本发明提出第三方面的技术方案：肠膜明串珠菌肠膜亚种(leuconostocmesenteroidessubsp.mesenteroides)cctccno：m2018129在泡菜生产中的应用。

本发明的有益效果是：从朝鲜族传统发酵樱菜中分离的肠膜明串珠菌肠膜亚种肠膜亚种具有高产酸能力和降解亚硝酸盐能力，且耐盐和耐酸碱。能提高产品营养品质的同时又能够延长产品贮藏期，开发了乳酸菌资源。

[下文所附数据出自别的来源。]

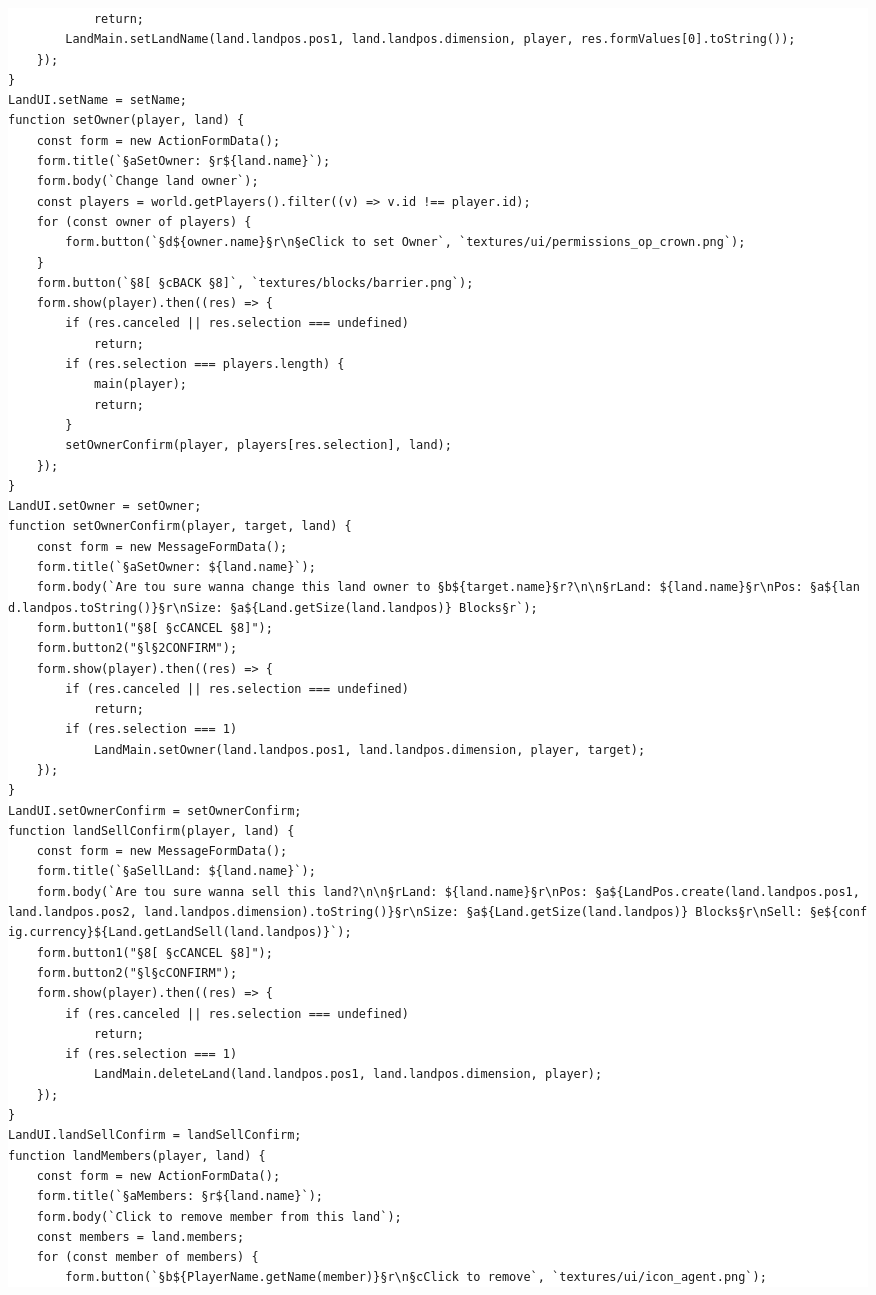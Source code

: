                 return;
            LandMain.setLandName(land.landpos.pos1, land.landpos.dimension, player, res.formValues[0].toString());
        });
    }
    LandUI.setName = setName;
    function setOwner(player, land) {
        const form = new ActionFormData();
        form.title(`§aSetOwner: §r${land.name}`);
        form.body(`Change land owner`);
        const players = world.getPlayers().filter((v) => v.id !== player.id);
        for (const owner of players) {
            form.button(`§d${owner.name}§r\n§eClick to set Owner`, `textures/ui/permissions_op_crown.png`);
        }
        form.button(`§8[ §cBACK §8]`, `textures/blocks/barrier.png`);
        form.show(player).then((res) => {
            if (res.canceled || res.selection === undefined)
                return;
            if (res.selection === players.length) {
                main(player);
                return;
            }
            setOwnerConfirm(player, players[res.selection], land);
        });
    }
    LandUI.setOwner = setOwner;
    function setOwnerConfirm(player, target, land) {
        const form = new MessageFormData();
        form.title(`§aSetOwner: ${land.name}`);
        form.body(`Are tou sure wanna change this land owner to §b${target.name}§r?\n\n§rLand: ${land.name}§r\nPos: §a${land.landpos.toString()}§r\nSize: §a${Land.getSize(land.landpos)} Blocks§r`);
        form.button1("§8[ §cCANCEL §8]");
        form.button2("§l§2CONFIRM");
        form.show(player).then((res) => {
            if (res.canceled || res.selection === undefined)
                return;
            if (res.selection === 1)
                LandMain.setOwner(land.landpos.pos1, land.landpos.dimension, player, target);
        });
    }
    LandUI.setOwnerConfirm = setOwnerConfirm;
    function landSellConfirm(player, land) {
        const form = new MessageFormData();
        form.title(`§aSellLand: ${land.name}`);
        form.body(`Are tou sure wanna sell this land?\n\n§rLand: ${land.name}§r\nPos: §a${LandPos.create(land.landpos.pos1, land.landpos.pos2, land.landpos.dimension).toString()}§r\nSize: §a${Land.getSize(land.landpos)} Blocks§r\nSell: §e${config.currency}${Land.getLandSell(land.landpos)}`);
        form.button1("§8[ §cCANCEL §8]");
        form.button2("§l§cCONFIRM");
        form.show(player).then((res) => {
            if (res.canceled || res.selection === undefined)
                return;
            if (res.selection === 1)
                LandMain.deleteLand(land.landpos.pos1, land.landpos.dimension, player);
        });
    }
    LandUI.landSellConfirm = landSellConfirm;
    function landMembers(player, land) {
        const form = new ActionFormData();
        form.title(`§aMembers: §r${land.name}`);
        form.body(`Click to remove member from this land`);
        const members = land.members;
        for (const member of members) {
            form.button(`§b${PlayerName.getName(member)}§r\n§cClick to remove`, `textures/ui/icon_agent.png`);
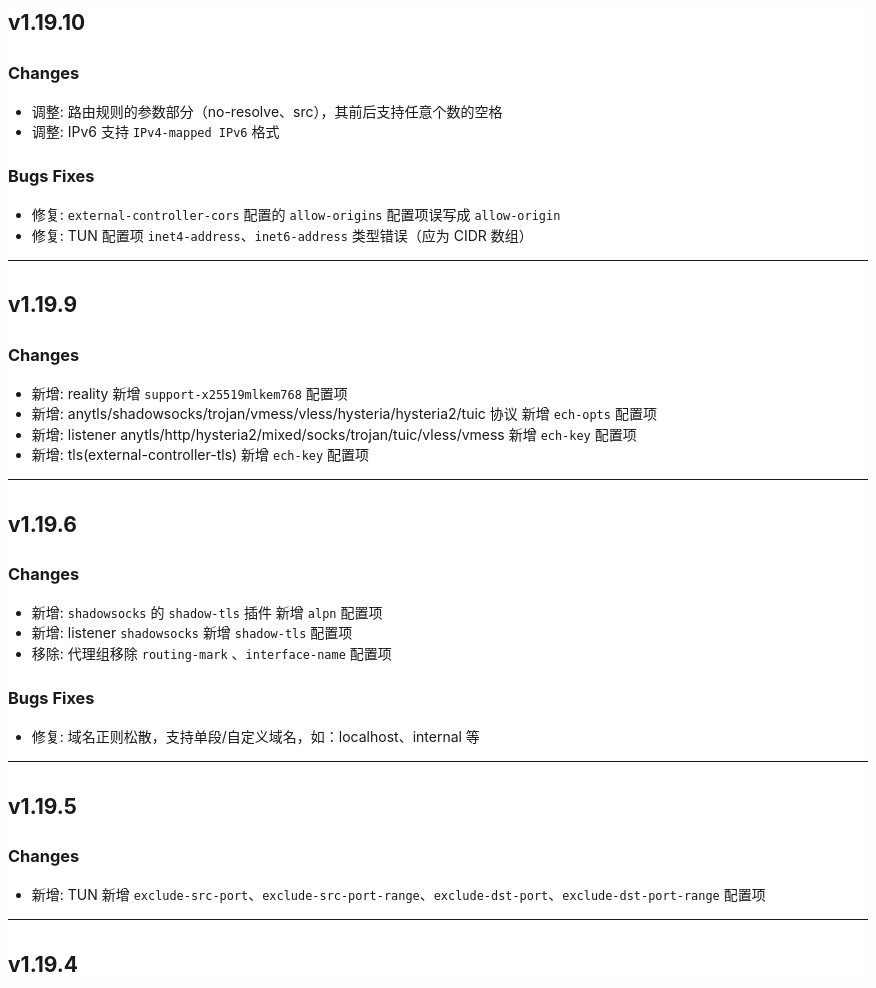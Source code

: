 ## v1.19.10

### Changes

- 调整: 路由规则的参数部分（no-resolve、src），其前后支持任意个数的空格
- 调整: IPv6 支持 `IPv4-mapped IPv6` 格式

### Bugs Fixes

- 修复: `external-controller-cors` 配置的 `allow-origins` 配置项误写成 `allow-origin`
- 修复: TUN 配置项 `inet4-address`、`inet6-address` 类型错误（应为 CIDR 数组）

---

## v1.19.9

### Changes

- 新增: reality 新增 `support-x25519mlkem768` 配置项
- 新增: anytls/shadowsocks/trojan/vmess/vless/hysteria/hysteria2/tuic 协议 新增 `ech-opts` 配置项
- 新增: listener anytls/http/hysteria2/mixed/socks/trojan/tuic/vless/vmess 新增 `ech-key` 配置项
- 新增: tls(external-controller-tls) 新增 `ech-key` 配置项

---

## v1.19.6

### Changes

- 新增: `shadowsocks` 的 `shadow-tls` 插件 新增 `alpn` 配置项
- 新增: listener `shadowsocks` 新增 `shadow-tls` 配置项
- 移除: 代理组移除 `routing-mark` 、`interface-name` 配置项

### Bugs Fixes

- 修复: 域名正则松散，支持单段/自定义域名，如：localhost、internal 等

---

## v1.19.5

### Changes

- 新增: TUN 新增 `exclude-src-port`、`exclude-src-port-range`、`exclude-dst-port`、`exclude-dst-port-range` 配置项

---

## v1.19.4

有利于泡菜产业的发展，具有广阔的市场前景。

附图说明

图1是本发明的菌株jnjb003在lmm培养基上分离的菌落形态图；

图2是本发明的菌株jnjb003在mrs培养基上纯化的菌落形态图；

图3是部分菌株革兰氏染色镜检照片；

图4是图3中的菌株经过过氧化氢酶实验后的菌株形态图；

图5a是菌株在37℃条件下生长试验鉴定图片；

图5b是菌株在含有30μg/ml万古霉素的培养基中生长试验鉴定图片；

图5c是菌株的耐盐试验鉴定图片；

图5d是菌株的精氨酸水解试验鉴定图片；

图5e是菌株的七叶甘水解试验鉴定图片；

图5f是菌株的柠檬酸代谢试验鉴定图片；

图5g是菌株的葡聚糖生成鉴定图片；

图5h是菌株的碳水化合物发酵试验鉴定图片；

图6是筛选出的株菌pcr扩增产物结果图；

图7是肠膜明串珠菌肠膜亚种jnzb003在不同温度下生长条形图；

图8是肠膜明串珠菌肠膜亚种jnzb003在不同盐浓度条件下生长的条形图；

图9是肠膜明串珠菌肠膜亚种jnzb003的od值随培养时间变化曲线图；

图10是肠膜明串珠菌肠膜亚种jnzb003随时间变化产酸的曲线图；

图11是肠膜明串珠菌肠膜亚种jnzb003在不同ph值下光密度生长的曲线图；

图12是肠膜明串珠菌肠膜亚种jnzb003对不同浓度亚硝酸盐降解能力的曲线图；

图13是肠膜明串珠菌肠膜亚种jnzb003降解亚硝酸盐能力鉴定试验图片。

具体实施方式

下面通过实施例的方式进一步说明本发明，但并不因此将本发明限制在所述的实施例范围之中。下列实施例中未注明具体条件的实验方法，按照常规方法和条件，或按照商品说明书选择。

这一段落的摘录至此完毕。